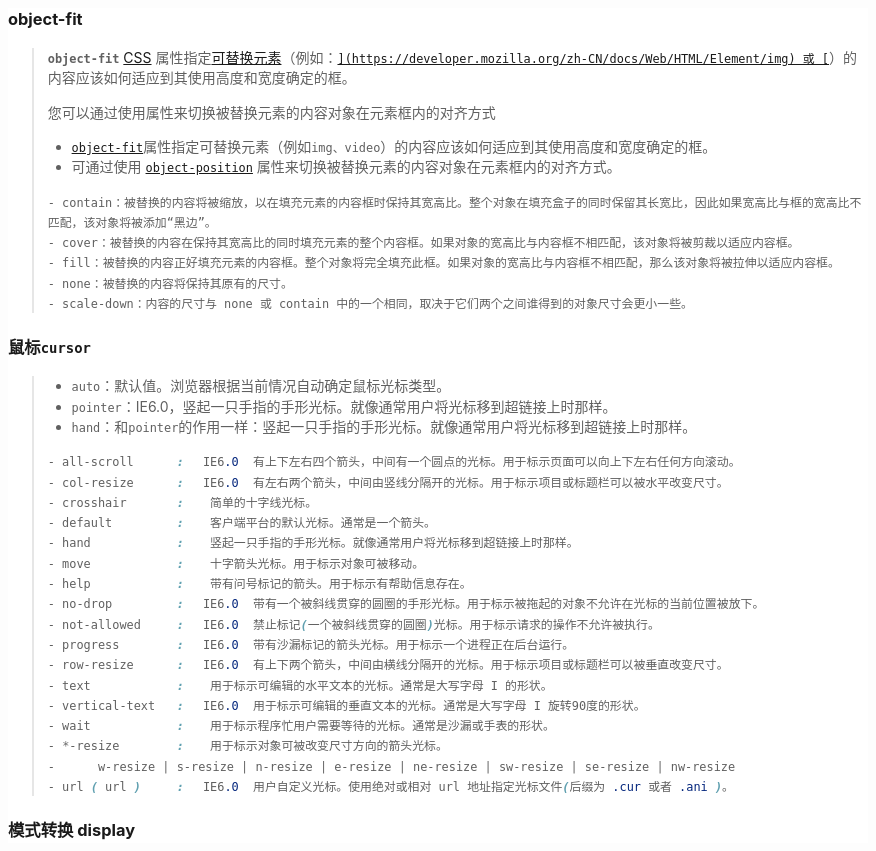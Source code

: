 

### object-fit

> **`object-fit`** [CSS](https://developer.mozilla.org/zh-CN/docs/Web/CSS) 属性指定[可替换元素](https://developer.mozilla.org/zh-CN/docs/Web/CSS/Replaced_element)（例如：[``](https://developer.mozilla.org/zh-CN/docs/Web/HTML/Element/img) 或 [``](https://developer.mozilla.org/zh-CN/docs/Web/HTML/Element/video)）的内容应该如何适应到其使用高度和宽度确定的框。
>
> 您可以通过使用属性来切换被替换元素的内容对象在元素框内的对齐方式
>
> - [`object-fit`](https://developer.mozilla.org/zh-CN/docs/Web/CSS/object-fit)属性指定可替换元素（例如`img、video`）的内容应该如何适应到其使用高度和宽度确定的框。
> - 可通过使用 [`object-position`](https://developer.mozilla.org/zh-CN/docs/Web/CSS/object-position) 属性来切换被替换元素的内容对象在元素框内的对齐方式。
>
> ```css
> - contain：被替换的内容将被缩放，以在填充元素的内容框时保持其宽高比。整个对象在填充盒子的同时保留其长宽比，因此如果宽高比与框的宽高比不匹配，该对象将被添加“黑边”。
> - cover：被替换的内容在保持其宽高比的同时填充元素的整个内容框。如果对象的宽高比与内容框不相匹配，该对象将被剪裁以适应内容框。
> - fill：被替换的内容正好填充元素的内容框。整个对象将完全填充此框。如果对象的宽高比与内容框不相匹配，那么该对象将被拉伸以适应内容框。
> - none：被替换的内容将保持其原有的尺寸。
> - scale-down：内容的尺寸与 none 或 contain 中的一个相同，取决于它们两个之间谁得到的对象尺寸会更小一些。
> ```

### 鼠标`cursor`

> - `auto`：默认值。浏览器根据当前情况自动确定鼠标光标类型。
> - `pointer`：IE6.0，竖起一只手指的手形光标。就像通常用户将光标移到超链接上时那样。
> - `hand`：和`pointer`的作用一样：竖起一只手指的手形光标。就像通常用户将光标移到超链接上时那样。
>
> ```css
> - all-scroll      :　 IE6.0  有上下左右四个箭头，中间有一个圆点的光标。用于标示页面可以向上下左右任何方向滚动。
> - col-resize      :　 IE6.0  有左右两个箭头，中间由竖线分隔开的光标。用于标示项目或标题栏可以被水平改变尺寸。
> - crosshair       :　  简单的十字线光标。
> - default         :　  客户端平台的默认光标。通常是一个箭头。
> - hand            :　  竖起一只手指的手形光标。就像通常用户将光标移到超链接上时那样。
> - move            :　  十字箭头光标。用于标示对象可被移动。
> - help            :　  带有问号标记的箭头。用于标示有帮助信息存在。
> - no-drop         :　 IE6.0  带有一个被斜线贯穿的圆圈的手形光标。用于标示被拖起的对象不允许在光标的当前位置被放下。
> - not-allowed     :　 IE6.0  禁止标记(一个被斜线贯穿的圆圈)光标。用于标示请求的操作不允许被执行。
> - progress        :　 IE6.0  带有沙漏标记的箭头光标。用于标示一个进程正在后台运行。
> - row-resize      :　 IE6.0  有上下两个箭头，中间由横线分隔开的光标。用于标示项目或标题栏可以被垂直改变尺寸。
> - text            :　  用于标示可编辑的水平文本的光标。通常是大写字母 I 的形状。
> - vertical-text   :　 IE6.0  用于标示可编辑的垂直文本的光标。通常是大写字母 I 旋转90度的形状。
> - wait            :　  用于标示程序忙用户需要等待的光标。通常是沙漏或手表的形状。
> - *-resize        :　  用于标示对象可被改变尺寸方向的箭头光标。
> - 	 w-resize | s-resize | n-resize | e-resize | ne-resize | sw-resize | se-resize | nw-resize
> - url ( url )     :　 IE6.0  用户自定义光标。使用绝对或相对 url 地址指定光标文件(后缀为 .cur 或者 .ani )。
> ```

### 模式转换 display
■ ■ ■
Extract every line containing the string "video" from the material.

### RESPONSE TO THIS TASK:
> **`object-fit`** [CSS](https://developer.mozilla.org/zh-CN/docs/Web/CSS) 属性指定[可替换元素](https://developer.mozilla.org/zh-CN/docs/Web/CSS/Replaced_element)（例如：[``](https://developer.mozilla.org/zh-CN/docs/Web/HTML/Element/img) 或 [``](https://developer.mozilla.org/zh-CN/docs/Web/HTML/Element/video)）的内容应该如何适应到其使用高度和宽度确定的框。
> - [`object-fit`](https://developer.mozilla.org/zh-CN/docs/Web/CSS/object-fit)属性指定可替换元素（例如`img、video`）的内容应该如何适应到其使用高度和宽度确定的框。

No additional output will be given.